WORK ORDER: Copy each line that includes the string "原博链接" from the material into your answer.

-------- DATA FOR THE TASK --------

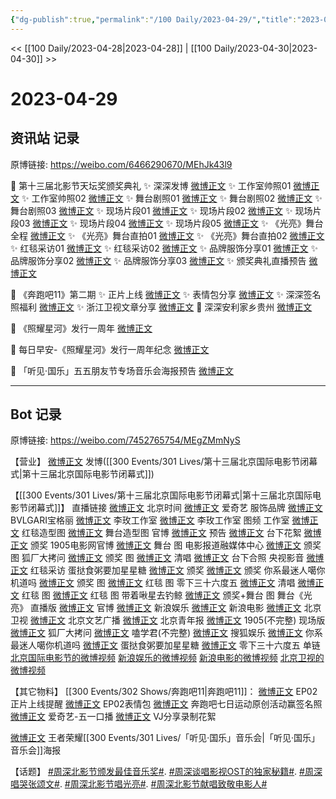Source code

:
 ```yaml
---
{"dg-publish":true,"permalink":"/100 Daily/2023-04-29/","title":"2023-04-29","created":"2023-04-30T15:04:09.478+08:00","updated":"2023-04-30T15:06:51.622+08:00"}
---
```



<< [[100 Daily/2023-04-28\|2023-04-28]] | [[100 Daily/2023-04-30\|2023-04-30]] >>

# 2023-04-29

## 资讯站 记录

原博链接: https://weibo.com/6466290670/MEhJk43l9

💫 第十三届北影节天坛奖颁奖典礼
✨ 深深发博 [微博正文](https://weibo.com/6466290670/4895961119984074)
✨ 工作室帅照01 [微博正文](https://weibo.com/6466290670/4895985727183535)
✨ 工作室帅照02 [微博正文](https://weibo.com/6466290670/4895953796468278)
✨ 舞台剧照01 [微博正文](https://weibo.com/6466290670/4895960184914584)
✨ 舞台剧照02 [微博正文](https://weibo.com/6466290670/4895958373237189)
✨ 舞台剧照03 [微博正文](https://weibo.com/6466290670/4895953494739351)
✨ 现场片段01 [微博正文](https://weibo.com/6466290670/4896007236359401)
✨ 现场片段02 [微博正文](https://weibo.com/6466290670/4895979726446277)
✨ 现场片段03 [微博正文](https://weibo.com/6466290670/4895959806381586)
✨ 现场片段04 [微博正文](https://weibo.com/6466290670/4895958121581931)
✨ 现场片段05 [微博正文](https://weibo.com/6466290670/4895897291063567)
✨ 《光亮》舞台全程 [微博正文](https://weibo.com/6466290670/4895959437283770)
✨ 《光亮》舞台直拍01 [微博正文](https://weibo.com/6466290670/4895960608803995)
✨ 《光亮》舞台直拍02 [微博正文](https://weibo.com/6466290670/4895959975461743)
✨ 红毯采访01 [微博正文](https://weibo.com/6466290670/4895941402821947)
✨ 红毯采访02 [微博正文](https://weibo.com/6466290670/4895901791552101)
✨ 品牌服饰分享01 [微博正文](https://weibo.com/6466290670/4895985123987949)
✨ 品牌服饰分享02 [微博正文](https://weibo.com/6466290670/4895959126901119)
✨ 品牌服饰分享03 [微博正文](https://weibo.com/6466290670/4895814135321647)
✨ 颁奖典礼直播预告 [微博正文](https://weibo.com/6466290670/4895920665660115)

💫 《奔跑吧11》第二期
✨ 正片上线 [微博正文](https://weibo.com/6466290670/4895836099576283)
✨ 表情包分享 [微博正文](https://weibo.com/6466290670/4895863727984406)
✨ 深深签名照福利 [微博正文](https://weibo.com/6466290670/4895830677131694)
✨ 浙江卫视文章分享 [微博正文](https://weibo.com/6466290670/4895900821881034)
💫 深深安利家乡贵州 [微博正文](https://weibo.com/6466290670/4895835868892306)

💫 《照耀星河》发行一周年 [微博正文](https://weibo.com/6466290670/4895818954048331)

💫 每日早安-《照耀星河》发行一周年纪念 [微博正文](https://weibo.com/6466290670/4895757751026207)

💫 「听见·国乐」五五朋友节专场音乐会海报预告 [微博正文](https://weibo.com/6466290670/4895845314987695)

---
## Bot 记录

原博链接: https://weibo.com/7452765754/MEgZMmNyS

【营业】
[微博正文](http://weibo.com/1736988591/MEgmQvo3y) 发博([[300 Events/301 Lives/第十三届北京国际电影节闭幕式\|第十三届北京国际电影节闭幕式]])

【[[300 Events/301 Lives/第十三届北京国际电影节闭幕式\|第十三届北京国际电影节闭幕式]]】
直播链接
[微博正文](http://weibo.com/2992050891/MEfCm068i) 北京时间
[微博正文](https://weibo.com/1731986465/MEgbczTTI) 爱奇艺
服饰品牌
[微博正文](http://weibo.com/2090537982/ME8nRwXgp) BVLGARI宝格丽
[微博正文](http://weibo.com/3086987805/ME6gga2ou) 李玫工作室
[微博正文](https://weibo.com/3086987805/4895984834318258) 李玫工作室
图频
工作室
[微博正文](http://weibo.com/7478855230/MEg50cb2Z) 红毯造型图
[微博正文](http://weibo.com/7478855230/MEgxChXYf) 舞台造型图
官博
[微博正文](http://weibo.com/1874245651/MEfcrnp6S) 预告
[微博正文](https://weibo.com/1874245651/MEe6UvwjX) 台下花絮
[微博正文](http://weibo.com/1874245651/MEgb4xTkc) 颁奖
1905电影网官博
[微博正文](https://weibo.com/1635270132/MEgjHtT3Z) 舞台 图
电影报道融媒体中心
[微博正文](http://weibo.com/6495544869/MEgeKF1GA) 颁奖 图
狐厂大拷问
[微博正文](http://weibo.com/6525010965/MEfZRhyEq) 颁奖 图
[微博正文](http://weibo.com/6525010965/MEg6Qu3mn) 清唱
[微博正文](http://weibo.com/6525010965/MEg7twxOg) 台下合照
央视影音
[微博正文](http://weibo.com/1774835215/MEeFpfHtF) 红毯采访
蛋挞食粥要加星星糖
[微博正文](http://weibo.com/6048634807/MEer3x6ai) 颁奖
[微博正文](http://weibo.com/6048634807/MEgtcnMMv) 颁奖
你系最迷人噶你机道吗
[微博正文](https://weibo.com/7724525486/4895949073160323) 颁奖 图
[微博正文](http://weibo.com/7724525486/MEd3RnwDt) 红毯 图
零下三十六度五
[微博正文](http://weibo.com/2680872201/MEgoc5GBu) 清唱
[微博正文](http://weibo.com/2680872201/MEfBA6M42) 红毯 图
[微博正文](http://weibo.com/2680872201/ME66nxdzX) 红毯 图
带着啾星去钓鲸
[微博正文](http://weibo.com/3246571812/MEgUvbSN4) 颁奖+舞台 图
舞台《光亮》
直播版
[微博正文](http://weibo.com/1874245651/MEgiywzGl) 官博
[微博正文](https://weibo.com/1642591402/MEgmPyQb9) 新浪娱乐
[微博正文](http://weibo.com/1623886424/MEgmMhI45) 新浪电影
[微博正文](http://weibo.com/1779837945/MEgCzCKxc) 北京卫视
[微博正文](http://weibo.com/2106115754/MEgqjy0Ln) 北京文艺广播
[微博正文](http://weibo.com/1749990115/MEgk9b4MJ) 北京青年报
[微博正文](https://weibo.com/1635270132/MEg1unejE) 1905(不完整)
现场版
[微博正文](http://weibo.com/6525010965/MEg7tultp) 狐厂大拷问
[微博正文](http://weibo.com/1901459883/ME8lC88kh) 嗑学君(不完整)
[微博正文](http://weibo.com/1843633441/MEgcm8Ro1) 搜狐娱乐
[微博正文](http://weibo.com/7724525486/MEgp0iwaJ) 你系最迷人噶你机道吗
[微博正文](http://weibo.com/6048634807/MEgFf5jLy) 蛋挞食粥要加星星糖
[微博正文](https://weibo.com/2680872201/MEgJgtWig) 零下三十六度五
单链
[北京国际电影节的微博视频](https://video.weibo.com/show?fid=1034:4895954390941795)
[新浪娱乐的微博视频](https://video.weibo.com/show?fid=1034:4895959532896309)
[新浪电影的微博视频](https://video.weibo.com/show?fid=1034:4895958669131812)
[北京卫视的微博视频](https://video.weibo.com/show?fid=1034:4895968236339243)

【其它物料】
[[300 Events/302 Shows/奔跑吧11\|奔跑吧11]]：
[微博正文](http://weibo.com/5242381821/MEd1W24s8) EP02正片上线提醒
[微博正文](https://weibo.com/5242381821/MEdODyinO) EP02表情包
[微博正文](https://weibo.com/5242381821/MEcfe1VDL) 奔跑吧七日运动原创活动赢签名照
[微博正文](http://weibo.com/1731986465/MEcXSfk7f) 爱奇艺-五一口播
[微博正文](http://weibo.com/6201405724/MEgLutDq0) VJ分享录制花絮

[微博正文](http://weibo.com/5698023579/MEde7ecEu) 王者荣耀[[300 Events/301 Lives/「听见·国乐」音乐会\|「听见·国乐」音乐会]]海报

【话题】
[#周深北影节颁发最佳音乐奖#](https://s.weibo.com/weibo?q=%23%E5%91%A8%E6%B7%B1%E5%8C%97%E5%BD%B1%E8%8A%82%E9%A2%81%E5%8F%91%E6%9C%80%E4%BD%B3%E9%9F%B3%E4%B9%90%E5%A5%96%23).
[#周深谈唱影视OST的独家秘籍#](https://s.weibo.com/weibo?q=%23%E5%91%A8%E6%B7%B1%E8%B0%88%E5%94%B1%E5%BD%B1%E8%A7%86OST%E7%9A%84%E7%8B%AC%E5%AE%B6%E7%A7%98%E7%B1%8D%23).
[#周深唱哭张颂文#](https://s.weibo.com/weibo?q=%23%E5%91%A8%E6%B7%B1%E5%94%B1%E5%93%AD%E5%BC%A0%E9%A2%82%E6%96%87%23).
[#周深北影节唱光亮#](https://s.weibo.com/weibo?q=%23%E5%91%A8%E6%B7%B1%E5%8C%97%E5%BD%B1%E8%8A%82%E5%94%B1%E5%85%89%E4%BA%AE%23).
[#周深北影节献唱致敬电影人#](https://s.weibo.com/weibo?q=%23%E5%91%A8%E6%B7%B1%E5%8C%97%E5%BD%B1%E8%8A%82%E7%8C%AE%E5%94%B1%E8%87%B4%E6%95%AC%E7%94%B5%E5%BD%B1%E4%BA%BA%23)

--------

RESULT OF THIS EXERCISE:
原博链接: https://weibo.com/6466290670/MEhJk43l9
原博链接: https://weibo.com/7452765754/MEgZMmNyS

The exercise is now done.